O Tribunal de Justiça do Amazonas (TJAM) condenou o apresentador Ratinho a pagar uma indenização de R$ 21.680 a um consumidor que se sentiu enganado por uma propaganda. O caso gira em torno de uma empresa chamada Solução Financeira, da qual o apresentador participou como garoto-propaganda.
Segundo o que foi divulgado, a condenação não caiu só nas costas dele. Foi uma decisão solidária, ou seja, tanto o Ratinho quanto a empresa envolvida e também uma emissora de televisão acabam sendo responsáveis juntos pelo pagamento. Na prática, isso quer dizer que qualquer um deles pode ser cobrado pelo valor total, não tem essa de dividir certinho, é responsabilidade compartilhada mesmo.
O juiz responsável pelo caso, Roberto Hermidas de Aragão Filho, determinou que o consumidor deve receber R$ 8 mil por danos morais. Além disso, também foi decidido que o valor pago inicialmente pelo cliente deve ser devolvido em dobro. E aí entra um detalhe importante: o homem tinha desembolsado cerca de R$ 6.840 como taxa inicial, então o valor final da restituição material ficou em R$ 13.680.
Mas como tudo isso começou? Bom, o consumidor tinha comprado uma moto e acabou se enrolando com algumas parcelas. Situação comum, ainda mais com o cenário econômico atual que muita gente enfrenta no Brasil, com juros altos e renda apertada. Foi então que ele viu uma propaganda com o Ratinho divulgando os serviços da tal empresa, que prometia algo bem chamativo: redução de até 70% nas dívidas de financiamento.
Quem não ficaria tentado, né? Pois é… o homem decidiu procurar a empresa e acabou pagando os honorários iniciais, acreditando que conseguiria aliviar bastante a dívida. Só que depois de fazer o pagamento, ele começou a ver notícias de que a empresa estava sendo investigada pela polícia por suspeita de golpe. Aí já viu, bate aquele desespero.
Na Justiça, a empresa tentou se defender dizendo que até apresentou propostas de renegociação, mas que o cliente não aceitou. Só que essa justificativa não convenceu. O juiz entendeu que a propaganda foi forte demais e criou uma expectativa alta no consumidor. Aquela promessa de “até 70% de desconto”, ainda mais sendo divulgada por uma figura pública conhecida, pesou bastante na decisão.
Inclusive, na sentença, o magistrado destacou que esse tipo de publicidade tem um poder de influência muito grande. E mesmo que existam cláusulas no contrato tentando amenizar as promessas, isso não foi suficiente pra equilibrar o impacto da propaganda. Até porque, segundo ele, em contratos desse tipo — chamados de adesão — a interpretação costuma favorecer o consumidor.

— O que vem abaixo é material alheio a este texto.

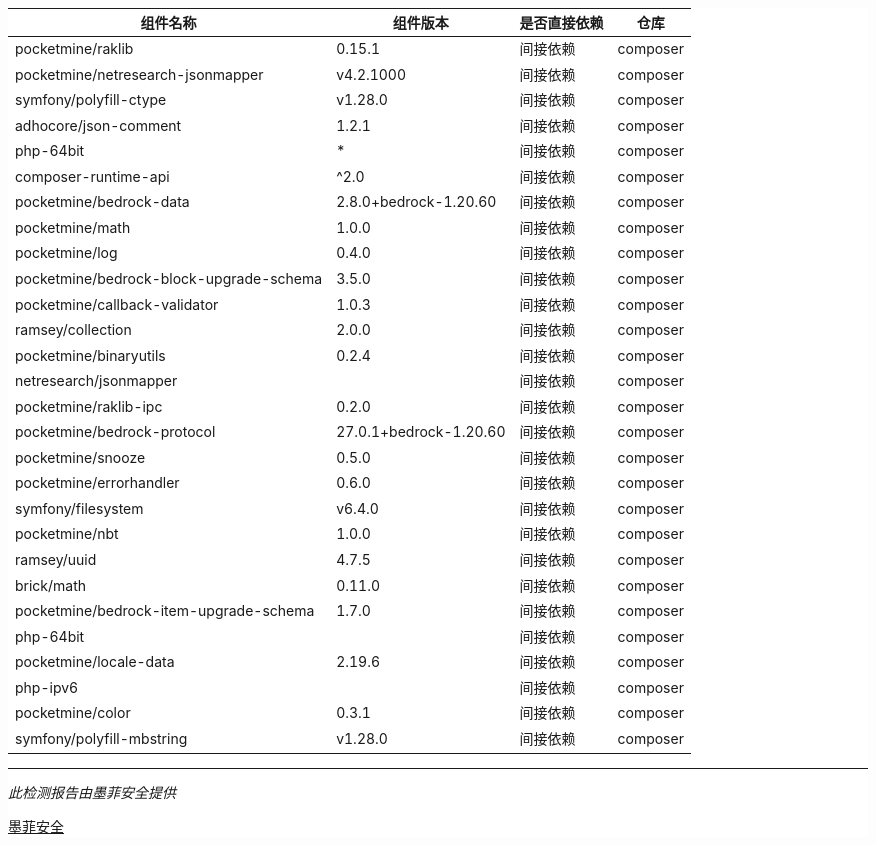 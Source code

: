 | 组件名称 | 组件版本 | 是否直接依赖 | 仓库 |
| -------- | -------- | ------------ | ---- |
|pocketmine/raklib|0.15.1|间接依赖|composer|
|pocketmine/netresearch-jsonmapper|v4.2.1000|间接依赖|composer|
|symfony/polyfill-ctype|v1.28.0|间接依赖|composer|
|adhocore/json-comment|1.2.1|间接依赖|composer|
|php-64bit|*|间接依赖|composer|
|composer-runtime-api|^2.0|间接依赖|composer|
|pocketmine/bedrock-data|2.8.0+bedrock-1.20.60|间接依赖|composer|
|pocketmine/math|1.0.0|间接依赖|composer|
|pocketmine/log|0.4.0|间接依赖|composer|
|pocketmine/bedrock-block-upgrade-schema|3.5.0|间接依赖|composer|
|pocketmine/callback-validator|1.0.3|间接依赖|composer|
|ramsey/collection|2.0.0|间接依赖|composer|
|pocketmine/binaryutils|0.2.4|间接依赖|composer|
|netresearch/jsonmapper||间接依赖|composer|
|pocketmine/raklib-ipc|0.2.0|间接依赖|composer|
|pocketmine/bedrock-protocol|27.0.1+bedrock-1.20.60|间接依赖|composer|
|pocketmine/snooze|0.5.0|间接依赖|composer|
|pocketmine/errorhandler|0.6.0|间接依赖|composer|
|symfony/filesystem|v6.4.0|间接依赖|composer|
|pocketmine/nbt|1.0.0|间接依赖|composer|
|ramsey/uuid|4.7.5|间接依赖|composer|
|brick/math|0.11.0|间接依赖|composer|
|pocketmine/bedrock-item-upgrade-schema|1.7.0|间接依赖|composer|
|php-64bit||间接依赖|composer|
|pocketmine/locale-data|2.19.6|间接依赖|composer|
|php-ipv6||间接依赖|composer|
|pocketmine/color|0.3.1|间接依赖|composer|
|symfony/polyfill-mbstring|v1.28.0|间接依赖|composer|


------

*此检测报告由墨菲安全提供*

[墨菲安全](www.murphysec.com)
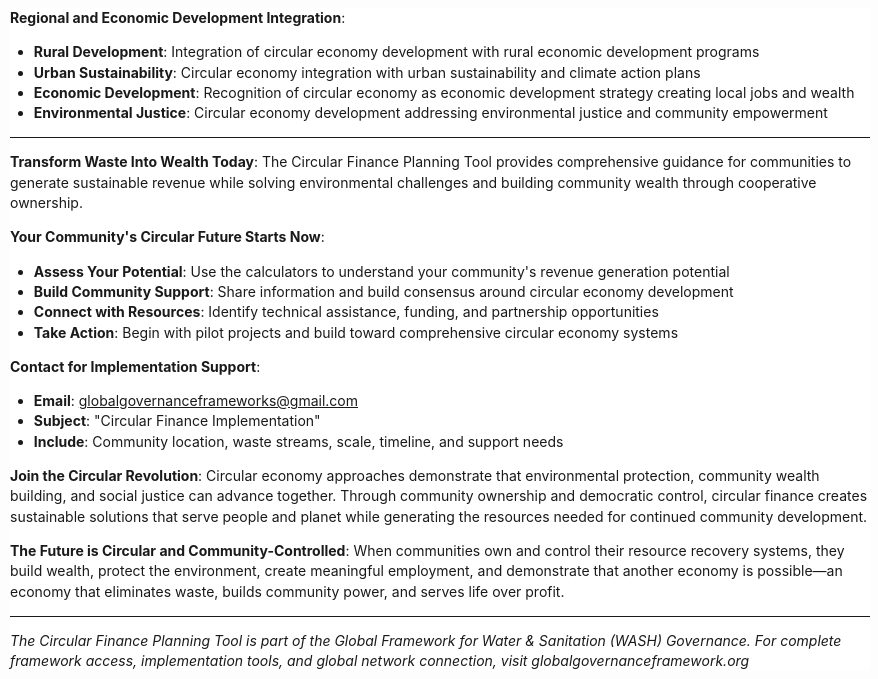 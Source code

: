 **Regional and Economic Development Integration**:
- **Rural Development**: Integration of circular economy development with rural economic development programs
- **Urban Sustainability**: Circular economy integration with urban sustainability and climate action plans
- **Economic Development**: Recognition of circular economy as economic development strategy creating local jobs and wealth
- **Environmental Justice**: Circular economy development addressing environmental justice and community empowerment

---

**Transform Waste Into Wealth Today**: The Circular Finance Planning Tool provides comprehensive guidance for communities to generate sustainable revenue while solving environmental challenges and building community wealth through cooperative ownership.

**Your Community's Circular Future Starts Now**:
- **Assess Your Potential**: Use the calculators to understand your community's revenue generation potential
- **Build Community Support**: Share information and build consensus around circular economy development
- **Connect with Resources**: Identify technical assistance, funding, and partnership opportunities
- **Take Action**: Begin with pilot projects and build toward comprehensive circular economy systems

**Contact for Implementation Support**:
- **Email**: globalgovernanceframeworks@gmail.com
- **Subject**: "Circular Finance Implementation"
- **Include**: Community location, waste streams, scale, timeline, and support needs

**Join the Circular Revolution**: Circular economy approaches demonstrate that environmental protection, community wealth building, and social justice can advance together. Through community ownership and democratic control, circular finance creates sustainable solutions that serve people and planet while generating the resources needed for continued community development.

**The Future is Circular and Community-Controlled**: When communities own and control their resource recovery systems, they build wealth, protect the environment, create meaningful employment, and demonstrate that another economy is possible—an economy that eliminates waste, builds community power, and serves life over profit.

---

*The Circular Finance Planning Tool is part of the Global Framework for Water & Sanitation (WASH) Governance. For complete framework access, implementation tools, and global network connection, visit globalgovernanceframework.org*
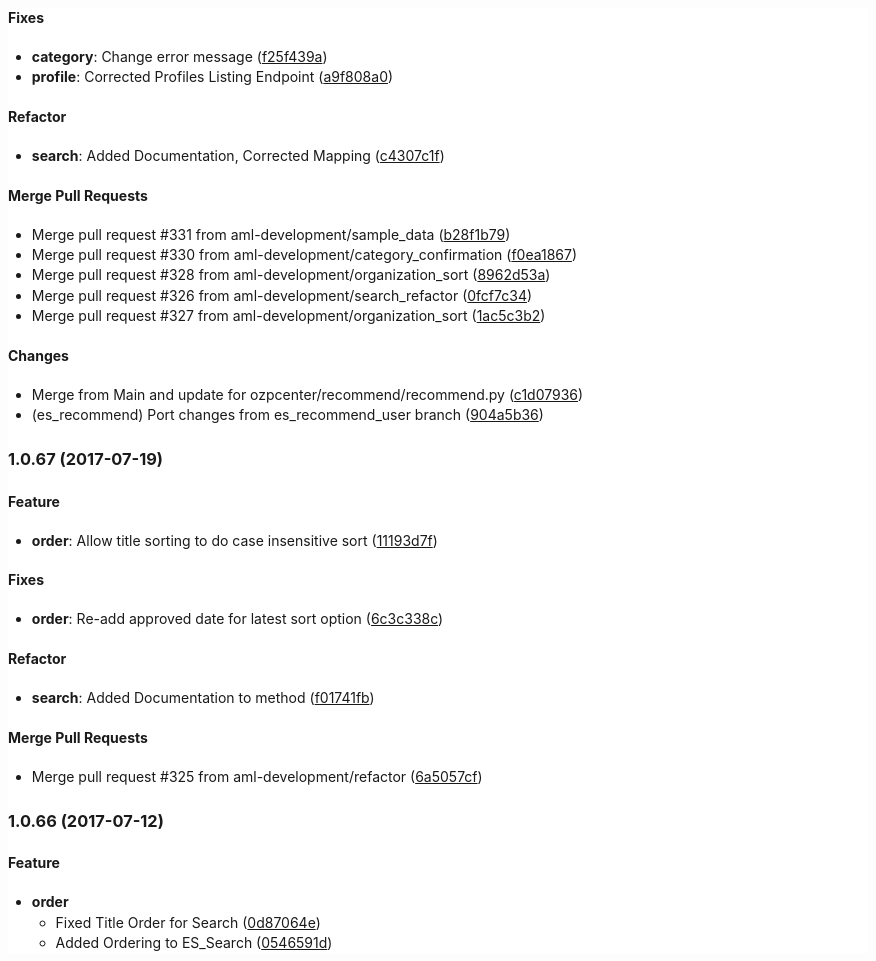 #### Fixes  
* **category**:  Change error message ([f25f439a](https://github.com/aml-development/ozp-backend/commit/f25f439a0f491a14c3e2e9725c2fc68c9fff388c))    
* **profile**:  Corrected Profiles Listing Endpoint ([a9f808a0](https://github.com/aml-development/ozp-backend/commit/a9f808a053b63c410fa867928c42c01029499fea))    

#### Refactor  
* **search**:  Added Documentation, Corrected Mapping ([c4307c1f](https://github.com/aml-development/ozp-backend/commit/c4307c1fe02aa5503c4a1ecf8f5f663ec36d93e8))    

#### Merge Pull Requests  
* Merge pull request #331 from aml-development/sample_data ([b28f1b79](https://github.com/aml-development/ozp-backend/commit/b28f1b79fb4a1e1ad18983739c26e6291f7eb45a))
* Merge pull request #330 from aml-development/category_confirmation ([f0ea1867](https://github.com/aml-development/ozp-backend/commit/f0ea18675ec921ea1898ab5b7e839ba1925ee7f7))
* Merge pull request #328 from aml-development/organization_sort ([8962d53a](https://github.com/aml-development/ozp-backend/commit/8962d53a2b3aa28c958bf87f84db70301661b66a))
* Merge pull request #326 from aml-development/search_refactor ([0fcf7c34](https://github.com/aml-development/ozp-backend/commit/0fcf7c34f9575d683363c8c471378ae13baad0d7))
* Merge pull request #327 from aml-development/organization_sort ([1ac5c3b2](https://github.com/aml-development/ozp-backend/commit/1ac5c3b281f7ebbb84f2640a04c6a4419ea74206))         

#### Changes  
* Merge from Main and update for ozpcenter/recommend/recommend.py ([c1d07936](https://github.com/aml-development/ozp-backend/commit/c1d07936767ffb9734a4c85c29c029a0cca4fbe9))
* (es_recommend) Port changes from es_recommend_user branch ([904a5b36](https://github.com/aml-development/ozp-backend/commit/904a5b367a8ab8f97ddad7d44a9002ea5fb64574))     

### 1.0.67 (2017-07-19)

#### Feature  
* **order**:  Allow title sorting to do case insensitive sort ([11193d7f](https://github.com/aml-development/ozp-backend/commit/11193d7feae4c99da6e65484f37acf87d832bdaa))    

#### Fixes  
* **order**:  Re-add approved date for latest sort option ([6c3c338c](https://github.com/aml-development/ozp-backend/commit/6c3c338c496d395fa00f44f2aef38de6ea51b344))    

#### Refactor  
* **search**:  Added Documentation to method ([f01741fb](https://github.com/aml-development/ozp-backend/commit/f01741fb0939fa3d67e8735e1bf27d16c6ae7d53))    

#### Merge Pull Requests  
* Merge pull request #325 from aml-development/refactor ([6a5057cf](https://github.com/aml-development/ozp-backend/commit/6a5057cf3e50b8bc45852bc59fcd8a4fa70b9e5c))           

### 1.0.66 (2017-07-12)

#### Feature 
* **order**
  *  Fixed Title Order for Search ([0d87064e](https://github.com/aml-development/ozp-backend/commit/0d87064e74cf499b372218b093b4896e6d3d93aa))
  *  Added Ordering to ES_Search ([0546591d](https://github.com/aml-development/ozp-backend/commit/0546591d86cf2925842b85aaa624757c17516281))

Procurado pra comentar o caso, o Ratinho foi direto e disse que não costuma falar sobre decisões judiciais. E ficou por isso mesmo.
Agora, vale dizer que esse não é um caso isolado. Existe pelo menos outro processo em andamento, ainda sem sentença, em que um aposentado também processa o apresentador e a mesma empresa. Nesse outro caso, o pedido de indenização é ainda maior: R$ 30 mil. Ou seja, a história pode ter novos desdobramentos em breve.
E tem mais um ponto importante nessa história toda. Lá em maio de 2024, a empresa Solução Financeira já tinha sido alvo de uma operação da Polícia Civil do Amazonas, chamada Operação Loki. Na ocasião, nove pessoas foram presas. A investigação apontava que a empresa atuava como uma espécie de organização criminosa especializada em golpes envolvendo falsas promessas de redução de dívidas.
De acordo com o delegado responsável na época, a empresa conseguia atrair muita gente justamente por causa dessas propagandas chamativas, divulgadas em vários meios de comunicação. A promessa era sempre parecida: diminuir drasticamente o valor das dívidas, o que, na prática, não se confirmava.
No fim das contas, o caso serve como alerta. Em tempos onde tudo é divulgado com muita facilidade, principalmente com apoio de figuras conhecidas, é preciso ter um pé atrás. Nem sempre o que parece solução rápida realmente resolve… e às vezes o prejuízo pode ser ainda maior.